On the cover of today’s New York Times Book Review is a review of the new biography, Flannery: A Life of Flannery O’Connor, by Brad Gooch. There, sitting on her porch in a single strand of pearls and a wry smile, is the Georgian author, her crutches—she had lupus–leaning against her rocker. O’Connor, observes the book’s reviewer, Joy Williams, told stories “raw and vivid…And she got away with not writing about ‘relationships’ or sex.”
Ever since I can remember this has been the bane of women authors’ existence, that the greatest compliment offered them is that they avoided writing about that which women have for centuries been put in charge of. By surrounding the word relationships with quotation marks, the reviewer further hints at the disdain for the topic, relegating it to one as tiresome and intellectually bankrupt as its twin horror, child care.
But a sea change is coming, my earthly lovers, and relationships as a topic worth investigating seriously, even intellectually, is, I promise you, here—right here, in fact. With the majority of households in the nation now unmarried ones, guess what occupies the brains of many of these 90-million-plus single Americans? You guessed it: Relationships. And sex.

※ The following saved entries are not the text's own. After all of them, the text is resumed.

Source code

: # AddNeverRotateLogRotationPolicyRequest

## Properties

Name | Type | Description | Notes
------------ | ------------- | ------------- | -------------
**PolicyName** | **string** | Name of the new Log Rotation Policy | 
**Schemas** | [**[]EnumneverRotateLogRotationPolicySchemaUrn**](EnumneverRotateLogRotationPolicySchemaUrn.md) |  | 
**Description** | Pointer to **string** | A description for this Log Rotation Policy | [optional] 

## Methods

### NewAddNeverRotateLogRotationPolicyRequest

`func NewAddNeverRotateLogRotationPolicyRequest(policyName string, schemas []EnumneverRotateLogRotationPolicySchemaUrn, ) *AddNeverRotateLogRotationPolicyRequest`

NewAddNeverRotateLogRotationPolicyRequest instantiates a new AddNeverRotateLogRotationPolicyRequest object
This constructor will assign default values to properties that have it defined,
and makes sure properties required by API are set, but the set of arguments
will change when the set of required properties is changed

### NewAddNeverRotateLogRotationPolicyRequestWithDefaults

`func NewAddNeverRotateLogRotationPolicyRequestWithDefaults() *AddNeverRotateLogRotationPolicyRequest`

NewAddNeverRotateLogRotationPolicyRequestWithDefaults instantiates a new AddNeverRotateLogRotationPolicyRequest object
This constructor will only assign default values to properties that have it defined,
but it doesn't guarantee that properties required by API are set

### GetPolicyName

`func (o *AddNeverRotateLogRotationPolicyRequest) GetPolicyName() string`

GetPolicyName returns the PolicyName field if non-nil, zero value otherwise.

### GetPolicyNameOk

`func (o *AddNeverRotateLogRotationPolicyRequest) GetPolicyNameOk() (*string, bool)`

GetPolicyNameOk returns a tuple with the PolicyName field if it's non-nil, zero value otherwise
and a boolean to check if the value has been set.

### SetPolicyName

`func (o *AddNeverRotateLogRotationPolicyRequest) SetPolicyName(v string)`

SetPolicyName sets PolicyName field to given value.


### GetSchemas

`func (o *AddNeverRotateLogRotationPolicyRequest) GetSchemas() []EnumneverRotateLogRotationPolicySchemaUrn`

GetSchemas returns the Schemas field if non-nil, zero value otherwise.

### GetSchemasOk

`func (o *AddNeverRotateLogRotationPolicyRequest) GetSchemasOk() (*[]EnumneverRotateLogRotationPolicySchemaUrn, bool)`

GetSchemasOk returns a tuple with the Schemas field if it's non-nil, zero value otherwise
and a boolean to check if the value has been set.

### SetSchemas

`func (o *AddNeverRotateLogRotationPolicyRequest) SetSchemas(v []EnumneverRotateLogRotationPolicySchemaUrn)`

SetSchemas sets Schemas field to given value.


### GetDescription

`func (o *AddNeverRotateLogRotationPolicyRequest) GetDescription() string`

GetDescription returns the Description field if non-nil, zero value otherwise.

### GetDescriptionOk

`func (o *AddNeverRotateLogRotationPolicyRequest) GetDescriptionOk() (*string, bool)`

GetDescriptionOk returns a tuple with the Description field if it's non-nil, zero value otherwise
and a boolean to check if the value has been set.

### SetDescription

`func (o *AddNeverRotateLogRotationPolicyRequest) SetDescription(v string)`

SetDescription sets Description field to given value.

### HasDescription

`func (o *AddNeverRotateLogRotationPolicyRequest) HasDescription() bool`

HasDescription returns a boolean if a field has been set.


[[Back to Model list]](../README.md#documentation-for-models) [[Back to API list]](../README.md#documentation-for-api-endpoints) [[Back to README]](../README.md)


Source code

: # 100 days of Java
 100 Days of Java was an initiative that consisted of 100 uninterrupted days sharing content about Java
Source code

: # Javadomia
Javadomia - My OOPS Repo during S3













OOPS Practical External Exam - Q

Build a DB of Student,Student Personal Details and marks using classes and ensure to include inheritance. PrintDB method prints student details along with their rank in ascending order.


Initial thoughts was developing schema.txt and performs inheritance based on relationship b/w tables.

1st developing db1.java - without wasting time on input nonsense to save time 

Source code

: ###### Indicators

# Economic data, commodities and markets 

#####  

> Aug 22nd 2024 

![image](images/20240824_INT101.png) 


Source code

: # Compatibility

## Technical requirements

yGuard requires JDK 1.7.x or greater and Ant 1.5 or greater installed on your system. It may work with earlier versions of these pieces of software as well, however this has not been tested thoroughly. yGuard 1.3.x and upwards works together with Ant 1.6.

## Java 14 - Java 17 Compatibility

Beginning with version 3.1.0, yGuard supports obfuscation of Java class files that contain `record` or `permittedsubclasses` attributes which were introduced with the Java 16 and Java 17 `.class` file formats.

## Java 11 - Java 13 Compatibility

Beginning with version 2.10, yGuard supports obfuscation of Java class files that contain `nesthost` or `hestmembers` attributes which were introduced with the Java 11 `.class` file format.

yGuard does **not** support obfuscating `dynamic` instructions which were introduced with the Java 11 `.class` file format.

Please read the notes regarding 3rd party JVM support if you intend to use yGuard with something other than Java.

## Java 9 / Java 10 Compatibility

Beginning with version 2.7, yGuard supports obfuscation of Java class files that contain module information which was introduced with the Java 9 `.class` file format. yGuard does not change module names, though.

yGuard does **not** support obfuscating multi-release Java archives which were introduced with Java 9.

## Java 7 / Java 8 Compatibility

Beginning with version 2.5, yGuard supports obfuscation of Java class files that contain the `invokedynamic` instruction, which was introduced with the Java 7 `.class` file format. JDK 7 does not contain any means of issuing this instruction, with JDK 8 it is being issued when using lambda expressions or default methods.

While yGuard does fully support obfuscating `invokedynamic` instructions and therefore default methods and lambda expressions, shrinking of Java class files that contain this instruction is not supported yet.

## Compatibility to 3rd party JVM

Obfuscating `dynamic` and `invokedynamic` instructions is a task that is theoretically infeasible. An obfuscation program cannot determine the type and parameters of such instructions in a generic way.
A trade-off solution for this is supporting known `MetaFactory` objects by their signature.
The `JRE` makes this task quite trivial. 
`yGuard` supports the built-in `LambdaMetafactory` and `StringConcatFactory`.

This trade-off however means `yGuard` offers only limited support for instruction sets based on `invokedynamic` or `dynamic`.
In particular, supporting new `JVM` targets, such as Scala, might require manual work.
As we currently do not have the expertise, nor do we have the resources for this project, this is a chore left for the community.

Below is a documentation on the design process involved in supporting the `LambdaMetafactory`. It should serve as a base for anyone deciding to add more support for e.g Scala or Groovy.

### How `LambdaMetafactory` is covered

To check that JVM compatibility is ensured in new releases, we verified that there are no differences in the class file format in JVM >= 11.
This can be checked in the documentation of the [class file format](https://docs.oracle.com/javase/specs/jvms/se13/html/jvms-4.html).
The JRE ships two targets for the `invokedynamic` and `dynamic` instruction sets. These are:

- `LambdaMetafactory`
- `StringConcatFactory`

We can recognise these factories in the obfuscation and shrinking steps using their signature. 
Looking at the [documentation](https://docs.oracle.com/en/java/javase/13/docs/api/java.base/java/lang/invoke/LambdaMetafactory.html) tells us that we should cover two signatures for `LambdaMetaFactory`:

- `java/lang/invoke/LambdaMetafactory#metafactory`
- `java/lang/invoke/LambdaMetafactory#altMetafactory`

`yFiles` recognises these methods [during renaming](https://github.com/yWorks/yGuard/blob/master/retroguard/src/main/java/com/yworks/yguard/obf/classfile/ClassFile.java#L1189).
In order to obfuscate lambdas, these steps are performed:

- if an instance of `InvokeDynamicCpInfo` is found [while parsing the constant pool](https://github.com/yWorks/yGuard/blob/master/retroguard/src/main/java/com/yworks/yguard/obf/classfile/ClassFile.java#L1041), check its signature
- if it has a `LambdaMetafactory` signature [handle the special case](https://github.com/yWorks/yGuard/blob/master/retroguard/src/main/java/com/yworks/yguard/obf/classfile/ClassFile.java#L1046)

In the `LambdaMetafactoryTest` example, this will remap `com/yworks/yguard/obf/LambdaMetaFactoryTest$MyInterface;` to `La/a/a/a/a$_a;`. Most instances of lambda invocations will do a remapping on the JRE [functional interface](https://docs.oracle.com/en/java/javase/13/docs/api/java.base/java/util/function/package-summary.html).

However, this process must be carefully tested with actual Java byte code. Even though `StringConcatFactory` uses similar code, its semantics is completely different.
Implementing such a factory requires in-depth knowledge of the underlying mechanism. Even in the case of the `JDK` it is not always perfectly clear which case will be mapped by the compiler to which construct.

Moreover, with women making up close to 60 percent of college students; with 30 per cent of working wives now out-earning their husbands (and another thirty percent more earning the same amount); with women poised in the next year to control two-thirds of the nation’s private wealth, they’ll hardly have time to be love guardians. They’re too busy, too successful and earning too much money. Wealth Manager, the leading publication for registered investment advisors serving high-net-worth and ultra-high-net-worth clients, is conducting the inaugural Women in Wealth Management Survey, and will name the 50 Top Women in Wealth Management in its April, 2009 issue.
Men, on the other hand, who already show signs of disenfranchisement and an inchoate longing for the days when women’s attention was exclusively on them, not on wealth management, will no longer be quite so fast to denigrate the topic of relationships. In fact, in the last few weeks, your goddess has been accosted at gatherings and in e-mails: “What’s going on with my relationships, goddess? What am I going to do?”—by men.
No, the new problem for women is that they’ll take heat for wanting more power to manage not men but to manage their new treasure: their wealth. Kate McBride, editor of Wealth Management, says, “While many firms recognize this, and women feature prominently at the top of some firms, the question remains about why the numbers of women in wealth management are relatively low compared with men in the business.”
But back to Flannery O’Connor, and to my prediction we are at the forefront of this sea change, here at
thelovegoddess.com. For relationships have always been at the center of literature. From Faulkner to Tennessee Williams to O’Neill, the family and its intricate, tortured connections has been the story, just as it has been for some of our best women authors, maybe not Flannery O’Connor, but certainly, say, Edith Wharton, Alice Munro, and Jane Smiley.
So, dearest lovers, whether we take on intellectual issues or marital problems, here in the Love Goddess’s domain we will remain focused as ever on lofty crucially important topics: your husband or lovers, your children and stepchildren, your parents and friends–and of course, all aspects of your mental, physical and spiritual wellbeing. And we will win a Nobel Prize one day.